Finished - January to April 2026
Displaying Videos on a VEX V5 Brain
Custom image compression and a lightweight renderer for real-time animation on a constrained embedded system.
Intro
In 2026, I competed in the VEX V5 Robotics Competition with my team, the Imagineers. While I was working on the robot and writing autonomous code, I started this side project to make our robot feel a bit more alive.
The idea was simple: give the robot a face that could react during a match. We were programming with PROS, a C++ framework for VEX developed by Purdue University, but PROS does not come with built-in image or video rendering. If I wanted animations on the Brain, I had to build the pipeline myself using the basic drawing functions available on the screen.

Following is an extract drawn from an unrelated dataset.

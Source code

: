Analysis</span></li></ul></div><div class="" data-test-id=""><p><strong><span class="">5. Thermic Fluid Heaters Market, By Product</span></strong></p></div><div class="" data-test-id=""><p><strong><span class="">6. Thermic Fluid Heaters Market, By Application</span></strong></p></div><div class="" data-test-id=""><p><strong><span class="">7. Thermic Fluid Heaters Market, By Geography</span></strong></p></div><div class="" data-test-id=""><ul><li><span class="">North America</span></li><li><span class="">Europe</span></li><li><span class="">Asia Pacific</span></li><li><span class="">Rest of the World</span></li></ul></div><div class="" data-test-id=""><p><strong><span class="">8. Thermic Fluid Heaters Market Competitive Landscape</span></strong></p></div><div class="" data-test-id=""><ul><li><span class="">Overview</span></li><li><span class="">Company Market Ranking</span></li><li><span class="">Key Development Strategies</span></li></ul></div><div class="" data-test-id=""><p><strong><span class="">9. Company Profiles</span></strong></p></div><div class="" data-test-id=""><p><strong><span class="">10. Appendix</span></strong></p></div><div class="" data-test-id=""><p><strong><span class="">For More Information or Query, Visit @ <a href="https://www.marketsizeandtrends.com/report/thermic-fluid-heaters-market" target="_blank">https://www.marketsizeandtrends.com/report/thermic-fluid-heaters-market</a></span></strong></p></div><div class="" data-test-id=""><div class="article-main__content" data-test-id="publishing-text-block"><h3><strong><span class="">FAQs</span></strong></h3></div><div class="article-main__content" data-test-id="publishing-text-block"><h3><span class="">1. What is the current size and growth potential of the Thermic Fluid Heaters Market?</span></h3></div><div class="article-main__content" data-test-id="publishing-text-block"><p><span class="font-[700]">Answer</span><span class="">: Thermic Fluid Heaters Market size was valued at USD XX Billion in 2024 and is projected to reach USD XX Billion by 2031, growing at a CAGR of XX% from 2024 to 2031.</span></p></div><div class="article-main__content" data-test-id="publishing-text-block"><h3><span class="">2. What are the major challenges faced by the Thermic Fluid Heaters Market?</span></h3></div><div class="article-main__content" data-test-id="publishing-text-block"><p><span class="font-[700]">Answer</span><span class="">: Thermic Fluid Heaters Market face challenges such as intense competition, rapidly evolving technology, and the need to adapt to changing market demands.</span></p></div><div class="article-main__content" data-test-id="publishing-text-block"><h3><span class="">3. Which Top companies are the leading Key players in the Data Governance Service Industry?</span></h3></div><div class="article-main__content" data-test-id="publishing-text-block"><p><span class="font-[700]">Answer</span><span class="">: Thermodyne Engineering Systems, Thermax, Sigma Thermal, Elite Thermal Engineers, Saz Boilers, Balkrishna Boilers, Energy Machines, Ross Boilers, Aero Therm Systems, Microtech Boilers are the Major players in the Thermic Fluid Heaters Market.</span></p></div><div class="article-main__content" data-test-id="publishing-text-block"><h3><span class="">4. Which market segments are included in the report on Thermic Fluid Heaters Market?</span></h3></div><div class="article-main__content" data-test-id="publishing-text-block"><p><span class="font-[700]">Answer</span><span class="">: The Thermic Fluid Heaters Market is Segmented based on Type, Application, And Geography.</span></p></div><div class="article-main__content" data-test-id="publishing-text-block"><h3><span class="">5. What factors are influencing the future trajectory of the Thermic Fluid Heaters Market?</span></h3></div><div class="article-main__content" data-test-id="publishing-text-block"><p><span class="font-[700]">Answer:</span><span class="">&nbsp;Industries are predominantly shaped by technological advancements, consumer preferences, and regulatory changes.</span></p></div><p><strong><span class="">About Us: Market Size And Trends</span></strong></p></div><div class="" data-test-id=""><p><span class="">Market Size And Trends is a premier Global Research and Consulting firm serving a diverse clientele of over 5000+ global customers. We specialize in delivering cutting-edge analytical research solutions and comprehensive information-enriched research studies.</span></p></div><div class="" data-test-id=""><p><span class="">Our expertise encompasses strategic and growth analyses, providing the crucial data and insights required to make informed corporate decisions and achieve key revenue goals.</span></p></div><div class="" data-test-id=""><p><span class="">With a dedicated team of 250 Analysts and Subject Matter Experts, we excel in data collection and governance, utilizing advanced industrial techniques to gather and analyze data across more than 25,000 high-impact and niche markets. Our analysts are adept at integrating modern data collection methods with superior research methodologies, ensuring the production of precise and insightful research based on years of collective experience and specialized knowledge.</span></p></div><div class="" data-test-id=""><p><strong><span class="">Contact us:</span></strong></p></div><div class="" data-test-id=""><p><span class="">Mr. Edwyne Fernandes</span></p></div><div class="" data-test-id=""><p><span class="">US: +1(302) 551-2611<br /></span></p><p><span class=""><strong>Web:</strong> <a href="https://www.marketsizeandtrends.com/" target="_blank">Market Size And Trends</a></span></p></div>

Once I solved still images, video became a sequencing problem. The full system converts PNG frames into compact data vectors, then reconstructs them directly on the Brain during runtime.
Converter
I wrote the converter in Python because it is the language I reach for fastest. The first version was inspired by a tool from Suhjae that converts PNG images into compressed C++ vectors for the V5 Brain.
Later, I rewrote the approach to work better for animation. Instead of creating a new colour palette for every frame, I used one shared palette across the whole sequence. Each image is quantized down to 16 colours, then every pixel is mapped to the closest palette entry. That cuts down the amount of repeated data and keeps the frames much smaller.
The encoded stream combines run-length encoding with inline colour changes. Negative values switch the current palette colour, and positive values tell the renderer how many pixels to draw using that colour. If a pixel has not changed since the previous frame, the converter can mark it to be skipped, which helps animation performance.
Renderer
The renderer is written in C++ and uses the same fixed palette as the converter. At runtime, it reads the compressed data vector and rebuilds each frame on the Brain.
Drawing one pixel at a time would be too slow, so the renderer draws horizontal runs instead. Runs are allowed to continue across line boundaries on the 480x240 display, and the renderer splits them automatically when needed.
The renderer also skips unchanged regions by moving the draw position forward instead of redrawing identical pixels. It runs at about 24 FPS with a 42 ms delay in its own thread, keeping it away from the robot control code and avoiding unnecessary load on the Brain.
The Face
After the renderer worked, I still needed something worth rendering. The face was heavily inspired by Pudu Robotics' BellaBot. I made the animations in Rive, exported them as PNG sequences, and then ran those frames through the converter.
Once the animations were loaded onto the Brain, I added a simple state machine that changed expressions based on controller input. When the robot was idle, it cycled through idle animations on its own so the face did not feel frozen.